### WORK TO BE COMPLETED
The word "meaning": in how many lines of the records does it appear? Reply with the number alone.

[Rendered images with source text]
* * * * * * * * *

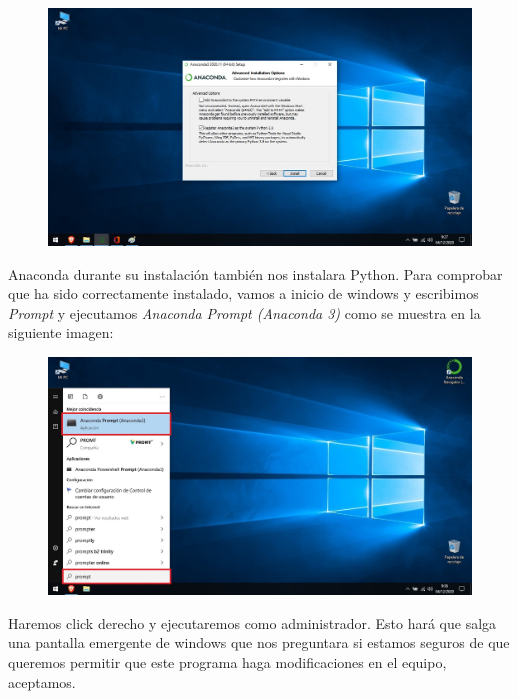 \documentclass[a4paper,10pt]{article}
\begin{document}
\begin{figure}[H]
\begin{center}
\includegraphics[width=450pt]{./fotos/introduccion/0 - Instalacion Anaconda.jpg}
\end{center}
\end{figure}

Anaconda durante su instalación también nos instalara Python. Para comprobar que ha sido correctamente instalado, vamos a inicio de windows y escribimos \textit{Prompt} y ejecutamos \textit{Anaconda Prompt (Anaconda 3)} como se muestra en la siguiente imagen:

\begin{center}
\begin{figure}[H]
\begin{center}
\includegraphics[width=450pt]{./fotos/introduccion/1 - anaconda (V).jpg}
\end{center}
\end{figure}
\vfill
\end{center}

Haremos click derecho y ejecutaremos como administrador. Esto hará que salga una pantalla emergente de windows que nos preguntara si estamos seguros de que queremos permitir que este programa haga modificaciones en el equipo, aceptamos. 
\end{document}
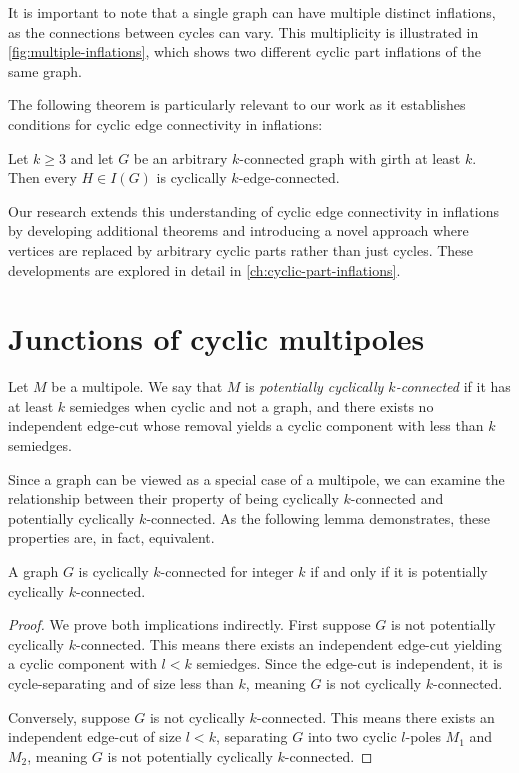 \documentclass[12pt, twoside]{book}
\begin{document}
It is important to note that a single graph can have multiple distinct inflations, as the connections between cycles can vary. This multiplicity is illustrated in \cref{fig:multiple-inflations}, which shows two different cyclic part inflations of the same graph.

The following theorem is particularly relevant to our work as it establishes conditions for cyclic edge connectivity in inflations:

\begin{theorem}\label{th:inflations-cyclic-connectivity}
	Let $k \geq 3$ and let $G$ be an arbitrary $k$-connected graph with girth at least $k$. Then every $H \in I(G)$ is cyclically $k$-edge-connected.
\end{theorem}

Our research extends this understanding of cyclic edge connectivity in inflations by developing additional theorems and introducing a novel approach where vertices are replaced by arbitrary cyclic parts rather than just cycles. These developments are explored in detail in \cref{ch:cyclic-part-inflations}.

\chapter{Junctions of cyclic multipoles}

\begin{definition}
	Let $M$ be a multipole. We say that $M$ is \textit{potentially cyclically $k$-connected} if it has at least $k$ semiedges when cyclic and not a graph, and there exists no independent edge-cut whose removal yields a cyclic component with less than $k$ semiedges.
\end{definition}

Since a graph can be viewed as a special case of a multipole, we can examine the relationship between their property of being cyclically $k$-connected and potentially cyclically $k$-connected. As the following lemma demonstrates, these properties are, in fact, equivalent.

\begin{lemma}\label{lem:graphs-potential-and-normal-cyclic-connected-eq}
	A graph $G$ is cyclically $k$-connected for integer $k$ if and only if it is potentially cyclically \mbox{$k$-connected}.
\end{lemma}

\begin{proof}
	We prove both implications indirectly. First suppose $G$ is not potentially cyclically $k$-connected. This means there exists an independent edge-cut yielding a cyclic component with $l<k$ semiedges. Since the edge-cut is independent, it is \mbox{cycle-separating} and of size less than $k$, meaning $G$ is not cyclically $k$-connected.
	
	Conversely, suppose $G$ is not cyclically \mbox{$k$-connected}. This means there exists an independent edge-cut of size $l<k$, separating $G$ into two cyclic $l$-poles $M_1$ and $M_2$, meaning $G$ is not potentially cyclically $k$-connected.
\end{proof}
\end{document}
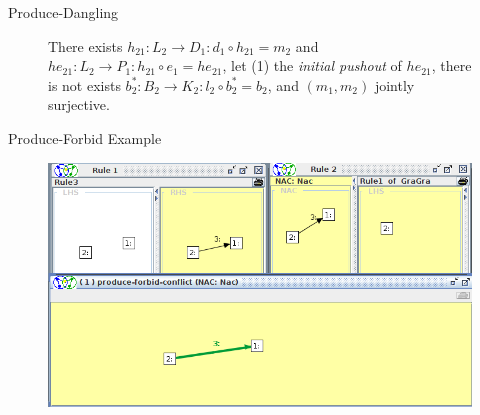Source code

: \documentclass[xcolor=dvipsnames,pdf,11pt,handout]{beamer}
\begin{document}
\begin{frame}[fragile]{Produce-Dangling}{}

\footnotesize
\centerline{
}

\begin{figure}[h]
  \begin{minipage}{0.55\linewidth}
   There exists $h_{21}: L_2 \rightarrow D_1 : d_1 \circ h_{21} = m_2$ and $he_{21} : L_2 \rightarrow P_1 : h_{21} \circ e_1 = he_{21}$, let (1) the \emph{initial pushout} of $he_{21}$, there is not exists $b_2^* : B_2 \rightarrow K_2 : l_2 \circ b_2^* = b_2$, and $\left(m_1,m_2\right)$ jointly surjective.
  \vspace{4ex}
  \end{minipage}
  \hspace{0.1\linewidth}
  \begin{minipage}{0.35\linewidth}
    \centering
  \vspace{4ex}
  \end{minipage}
\end{figure}

\end{frame}

\begin{frame}{Produce-Forbid Example}{}

\begin{figure}
\includegraphics[width=\textwidth]{pf}
\end{figure}

\end{frame}
\end{document}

* * * * * * * * *

### SOLUTION FOR THIS TASK
2